CBP’s brain drain
The retirement of Al Gina, assistant commissioner for international trade, was among several personnel moves announced Aug. 7 by U.S. Customs and Border Protection Deputy Commissioner (and de facto acting commissioner) Thomas Winkowski at the quarterly meeting of a federal advisory committee.
Deputy Assistant Commissioner Richard DiNucci will become the acting assistant commissioner when Gina steps down in early September.
Gina is a 30-year veteran of U.S. Customs who has held a number of key headquarters positions in recent years, including deputy assistant commissioner for the Office of Intelligence and Operations Coordination and the executive director of the Container Security Initiative and Secure Freight Initiative offices.
Gina began his career in 1983 as a Customs inspector.
He called it a “blessing” to work at Customs and named Winkowski and former commissioners Carol Hallet and George Weiss as role models.

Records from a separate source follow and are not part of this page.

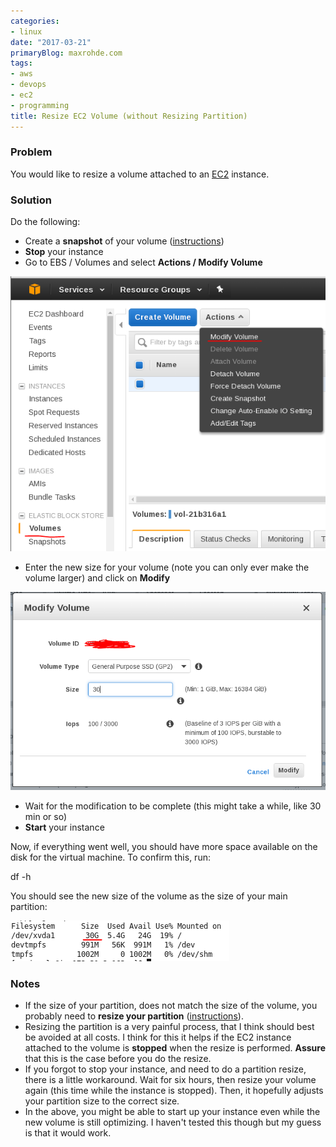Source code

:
 ```yaml
---
categories:
- linux
date: "2017-03-21"
primaryBlog: maxrohde.com
tags:
- aws
- devops
- ec2
- programming
title: Resize EC2 Volume (without Resizing Partition)
---
```


### Problem

You would like to resize a volume attached to an [EC2](https://aws.amazon.com/ec2/) instance.

### Solution

Do the following:

- Create a **snapshot** of your volume ([instructions](http://docs.aws.amazon.com/AWSEC2/latest/UserGuide/ebs-creating-snapshot.html))
- **Stop** your instance
- Go to EBS / Volumes and select **Actions / Modify Volume**

![Modify Vol](images/modify-vol.png)

- Enter the new size for your volume (note you can only ever make the volume larger) and click on **Modify**

![size](images/size.png)

- Wait for the modification to be complete (this might take a while, like 30 min or so)
- **Start** your instance

Now, if everything went well, you should have more space available on the disk for the virtual machine. To confirm this, run:

df -h

You should see the new size of the volume as the size of your main partition:

![size2](images/size2.png)

### Notes

- If the size of your partition, does not match the size of the volume, you probably need to **resize your partition** ([instructions](http://docs.aws.amazon.com/AWSEC2/latest/UserGuide/storage_expand_partition.html)).
- Resizing the partition is a very painful process, that I think should best be avoided at all costs. I think for this it helps if the EC2 instance attached to the volume is **stopped** when the resize is performed. **Assure** that this is the case before you do the resize.
- If you forgot to stop your instance, and need to do a partition resize, there is a little workaround. Wait for six hours, then resize your volume again (this time while the instance is stopped). Then, it hopefully adjusts your partition size to the correct size.
- In the above, you might be able to start up your instance even while the new volume is still optimizing. I haven't tested this though but my guess is that it would work.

Gina received a lengthy standing ovation for his service from his colleagues and private sector representatives in the audience.
The Office of International Trade is responsible for developing policies related to trade enforcement, including intellectual property rights, free trade agreement rules and antidumping orders, simplifying compliance and communicating legal requirements to the trade. It also works to create partnership programs with industry to streamline the flow of legitimate shipments.

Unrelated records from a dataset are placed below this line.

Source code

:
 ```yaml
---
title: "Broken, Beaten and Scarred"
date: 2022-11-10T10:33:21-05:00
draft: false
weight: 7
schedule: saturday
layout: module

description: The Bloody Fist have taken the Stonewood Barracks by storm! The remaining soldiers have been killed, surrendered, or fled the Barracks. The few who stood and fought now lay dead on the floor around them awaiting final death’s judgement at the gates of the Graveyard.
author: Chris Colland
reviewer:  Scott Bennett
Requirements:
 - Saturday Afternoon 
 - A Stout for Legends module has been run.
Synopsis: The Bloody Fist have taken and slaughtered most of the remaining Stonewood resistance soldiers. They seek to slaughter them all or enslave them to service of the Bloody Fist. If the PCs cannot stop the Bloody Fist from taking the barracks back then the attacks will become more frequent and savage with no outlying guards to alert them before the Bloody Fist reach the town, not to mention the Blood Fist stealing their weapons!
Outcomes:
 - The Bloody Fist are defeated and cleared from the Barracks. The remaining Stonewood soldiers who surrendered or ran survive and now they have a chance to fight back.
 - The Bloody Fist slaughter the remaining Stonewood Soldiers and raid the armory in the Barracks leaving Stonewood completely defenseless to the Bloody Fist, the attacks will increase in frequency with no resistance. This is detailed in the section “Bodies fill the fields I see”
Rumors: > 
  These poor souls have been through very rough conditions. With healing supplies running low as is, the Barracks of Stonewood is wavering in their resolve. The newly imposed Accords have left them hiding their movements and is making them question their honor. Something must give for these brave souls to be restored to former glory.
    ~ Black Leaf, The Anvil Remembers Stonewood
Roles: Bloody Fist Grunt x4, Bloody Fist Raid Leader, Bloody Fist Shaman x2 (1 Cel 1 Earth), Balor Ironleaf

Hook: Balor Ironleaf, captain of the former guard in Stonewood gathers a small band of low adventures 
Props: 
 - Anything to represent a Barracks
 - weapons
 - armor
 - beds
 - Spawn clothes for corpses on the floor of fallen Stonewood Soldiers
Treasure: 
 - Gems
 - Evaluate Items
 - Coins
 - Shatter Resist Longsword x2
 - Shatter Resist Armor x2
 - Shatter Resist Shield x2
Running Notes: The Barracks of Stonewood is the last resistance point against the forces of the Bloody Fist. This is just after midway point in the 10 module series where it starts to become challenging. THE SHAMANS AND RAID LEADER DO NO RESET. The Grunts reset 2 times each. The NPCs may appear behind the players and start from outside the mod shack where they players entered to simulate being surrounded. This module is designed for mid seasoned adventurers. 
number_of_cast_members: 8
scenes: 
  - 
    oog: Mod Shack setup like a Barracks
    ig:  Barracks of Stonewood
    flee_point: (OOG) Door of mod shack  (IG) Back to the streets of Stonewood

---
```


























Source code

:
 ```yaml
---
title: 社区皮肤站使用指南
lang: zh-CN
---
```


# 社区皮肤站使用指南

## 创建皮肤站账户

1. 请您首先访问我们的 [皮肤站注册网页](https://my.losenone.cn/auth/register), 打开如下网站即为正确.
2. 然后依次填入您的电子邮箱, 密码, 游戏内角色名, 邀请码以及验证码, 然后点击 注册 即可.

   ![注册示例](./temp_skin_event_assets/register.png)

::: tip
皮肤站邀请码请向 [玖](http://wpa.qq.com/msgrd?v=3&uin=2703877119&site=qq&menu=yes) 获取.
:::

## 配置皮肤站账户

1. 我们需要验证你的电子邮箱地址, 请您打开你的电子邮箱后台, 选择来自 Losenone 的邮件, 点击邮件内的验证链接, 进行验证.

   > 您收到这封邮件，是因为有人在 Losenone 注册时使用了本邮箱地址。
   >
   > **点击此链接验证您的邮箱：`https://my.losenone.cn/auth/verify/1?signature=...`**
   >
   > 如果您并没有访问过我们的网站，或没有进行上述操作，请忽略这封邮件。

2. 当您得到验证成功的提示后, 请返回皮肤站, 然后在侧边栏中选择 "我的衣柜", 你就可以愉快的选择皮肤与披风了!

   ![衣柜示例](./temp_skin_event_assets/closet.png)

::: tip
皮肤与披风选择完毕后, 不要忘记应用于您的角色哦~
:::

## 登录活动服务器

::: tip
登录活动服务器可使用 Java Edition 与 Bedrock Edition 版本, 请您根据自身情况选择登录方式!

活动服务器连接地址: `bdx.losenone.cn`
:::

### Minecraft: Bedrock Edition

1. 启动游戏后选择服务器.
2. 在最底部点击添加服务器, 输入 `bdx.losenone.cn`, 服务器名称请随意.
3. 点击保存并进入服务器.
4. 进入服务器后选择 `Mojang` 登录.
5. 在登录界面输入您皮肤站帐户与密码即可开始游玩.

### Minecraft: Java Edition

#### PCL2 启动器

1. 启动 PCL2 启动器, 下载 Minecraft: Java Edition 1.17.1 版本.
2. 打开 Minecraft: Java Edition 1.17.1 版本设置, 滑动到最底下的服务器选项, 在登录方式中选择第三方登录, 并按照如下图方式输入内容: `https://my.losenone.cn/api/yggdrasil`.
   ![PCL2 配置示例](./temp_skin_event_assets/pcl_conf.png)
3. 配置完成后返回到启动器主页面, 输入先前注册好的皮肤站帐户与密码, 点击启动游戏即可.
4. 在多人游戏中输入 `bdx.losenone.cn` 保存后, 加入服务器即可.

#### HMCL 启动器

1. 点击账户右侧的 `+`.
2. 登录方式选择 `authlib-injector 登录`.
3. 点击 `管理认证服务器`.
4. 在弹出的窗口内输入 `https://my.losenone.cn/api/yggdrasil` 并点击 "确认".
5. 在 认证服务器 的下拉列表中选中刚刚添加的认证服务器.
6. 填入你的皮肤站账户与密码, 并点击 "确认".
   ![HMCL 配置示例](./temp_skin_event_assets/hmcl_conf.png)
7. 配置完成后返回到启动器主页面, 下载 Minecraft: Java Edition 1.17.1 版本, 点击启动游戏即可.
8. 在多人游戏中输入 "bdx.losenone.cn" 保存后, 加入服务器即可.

Winkowski also said David Murphy, who has been the acting assistant commissioner of field operations for the past six months, will retire at the end of September. Murphy also has 30 years under his belt at the agency. He previously headed CBP’s regional field office in Chicago for several years.

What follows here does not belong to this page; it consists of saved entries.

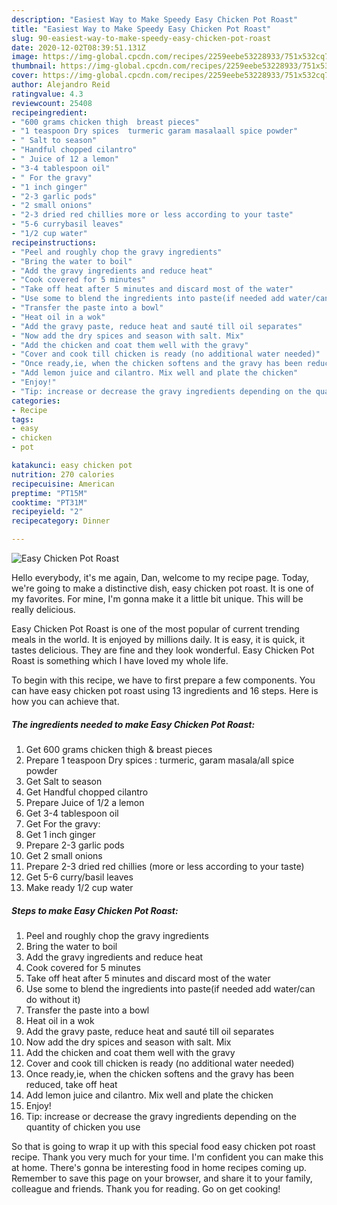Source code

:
 ```yaml
---
description: "Easiest Way to Make Speedy Easy Chicken Pot Roast"
title: "Easiest Way to Make Speedy Easy Chicken Pot Roast"
slug: 90-easiest-way-to-make-speedy-easy-chicken-pot-roast
date: 2020-12-02T08:39:51.131Z
image: https://img-global.cpcdn.com/recipes/2259eebe53228933/751x532cq70/easy-chicken-pot-roast-recipe-main-photo.jpg
thumbnail: https://img-global.cpcdn.com/recipes/2259eebe53228933/751x532cq70/easy-chicken-pot-roast-recipe-main-photo.jpg
cover: https://img-global.cpcdn.com/recipes/2259eebe53228933/751x532cq70/easy-chicken-pot-roast-recipe-main-photo.jpg
author: Alejandro Reid
ratingvalue: 4.3
reviewcount: 25408
recipeingredient:
- "600 grams chicken thigh  breast pieces"
- "1 teaspoon Dry spices  turmeric garam masalaall spice powder"
- " Salt to season"
- "Handful chopped cilantro"
- " Juice of 12 a lemon"
- "3-4 tablespoon oil"
- " For the gravy"
- "1 inch ginger"
- "2-3 garlic pods"
- "2 small onions"
- "2-3 dried red chillies more or less according to your taste"
- "5-6 currybasil leaves"
- "1/2 cup water"
recipeinstructions:
- "Peel and roughly chop the gravy ingredients"
- "Bring the water to boil"
- "Add the gravy ingredients and reduce heat"
- "Cook covered for 5 minutes"
- "Take off heat after 5 minutes and discard most of the water"
- "Use some to blend the ingredients into paste(if needed add water/can do without it)"
- "Transfer the paste into a bowl"
- "Heat oil in a wok"
- "Add the gravy paste, reduce heat and sauté till oil separates"
- "Now add the dry spices and season with salt. Mix"
- "Add the chicken and coat them well with the gravy"
- "Cover and cook till chicken is ready (no additional water needed)"
- "Once ready,ie, when the chicken softens and the gravy has been reduced, take off heat"
- "Add lemon juice and cilantro. Mix well and plate the chicken"
- "Enjoy!"
- "Tip: increase or decrease the gravy ingredients depending on the quantity of chicken you use"
categories:
- Recipe
tags:
- easy
- chicken
- pot

katakunci: easy chicken pot 
nutrition: 270 calories
recipecuisine: American
preptime: "PT15M"
cooktime: "PT31M"
recipeyield: "2"
recipecategory: Dinner

---
```



![Easy Chicken Pot Roast](https://img-global.cpcdn.com/recipes/2259eebe53228933/751x532cq70/easy-chicken-pot-roast-recipe-main-photo.jpg)

Hello everybody, it's me again, Dan, welcome to my recipe page. Today, we're going to make a distinctive dish, easy chicken pot roast. It is one of my favorites. For mine, I'm gonna make it a little bit unique. This will be really delicious.

Easy Chicken Pot Roast is one of the most popular of current trending meals in the world. It is enjoyed by millions daily. It is easy, it is quick, it tastes delicious. They are fine and they look wonderful. Easy Chicken Pot Roast is something which I have loved my whole life.




To begin with this recipe, we have to first prepare a few components. You can have easy chicken pot roast using 13 ingredients and 16 steps. Here is how you can achieve that.

<!--inarticleads1-->

##### The ingredients needed to make Easy Chicken Pot Roast:

1. Get 600 grams chicken thigh &amp; breast pieces
1. Prepare 1 teaspoon Dry spices : turmeric, garam masala/all spice powder
1. Get  Salt to season
1. Get Handful chopped cilantro
1. Prepare  Juice of 1/2 a lemon
1. Get 3-4 tablespoon oil
1. Get  For the gravy:
1. Get 1 inch ginger
1. Prepare 2-3 garlic pods
1. Get 2 small onions
1. Prepare 2-3 dried red chillies (more or less according to your taste)
1. Get 5-6 curry/basil leaves
1. Make ready 1/2 cup water




<!--inarticleads2-->

##### Steps to make Easy Chicken Pot Roast:

1. Peel and roughly chop the gravy ingredients
1. Bring the water to boil
1. Add the gravy ingredients and reduce heat
1. Cook covered for 5 minutes
1. Take off heat after 5 minutes and discard most of the water
1. Use some to blend the ingredients into paste(if needed add water/can do without it)
1. Transfer the paste into a bowl
1. Heat oil in a wok
1. Add the gravy paste, reduce heat and sauté till oil separates
1. Now add the dry spices and season with salt. Mix
1. Add the chicken and coat them well with the gravy
1. Cover and cook till chicken is ready (no additional water needed)
1. Once ready,ie, when the chicken softens and the gravy has been reduced, take off heat
1. Add lemon juice and cilantro. Mix well and plate the chicken
1. Enjoy!
1. Tip: increase or decrease the gravy ingredients depending on the quantity of chicken you use




So that is going to wrap it up with this special food easy chicken pot roast recipe. Thank you very much for your time. I'm confident you can make this at home. There's gonna be interesting food in home recipes coming up. Remember to save this page on your browser, and share it to your family, colleague and friends. Thank you for reading. Go on get cooking!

Gina said one of his goals each day is to inspire other people. “Maybe I’ve inspired Dave to retire as well,” he joked.
In other news, Cynthia Whittenberg has been named the executive director of trade policy and programs. John Leonard, the acting executive director who took over last year when Brenda Smith went to lead the Automated Commercial Environment (ACE) Business Office following the departure of Cindy Allen to the private sector, will become the Customs attaché in Singapore. Customs attachés serve as the liaison with host government officials on trade and security matters, and also assist U.S. companies with any customs-related issues. Whittenberg has worked on the ACE development team for the past year. Before that she was director of trade facilitation and administration in the Office of International Trade.
Elena Ryan, who has been in charge of CBP’s effort to rewrite antiquated regulations governing customs brokers, was named director of the Centers of Excellence and Expertise transition team. She will be responsible for realigning CBP resources and staff to operate the 10 new offices set up as part of the agency’s initiative to reduce red tape for cross-border transactions.
Heather Sykes will become the project manager for the role-of-the-broker initiative.
The departures of Gina and Murphy are a significant loss for the agency because of their institutional knowledge and expertise. Gina, in particular, is well regarded as a progressive civil servant who is willing to rethink how the government operates to make life easier for the businesses it regulates.
Several other significant officials have left CBP in the past year.
Acting Commissioner David Aguilar retired in April after 15 months at the helm, during which time he helped maintain momentum for the agency’s trade transformation initiative.
Jeremy Baskin retired June 1 after a long career at legacy Customs and CBP. He was the senior advisor to the executive director of Regulations and Rulings. He was a trusted liaison to the trade community on compliance issues and played significant roles in CBP’s Fines, Penalties and Forfeitures program, the development of ACE, and the bond and entry programs.
A year ago, Cindy Allen, the head of the ACE Business Office, returned to the private sector after helping put the troubled program back on its feet.
Industry officials worry that CBP is not recruiting enough talented people in the lower ranks to eventually move up and replace others who are promoted.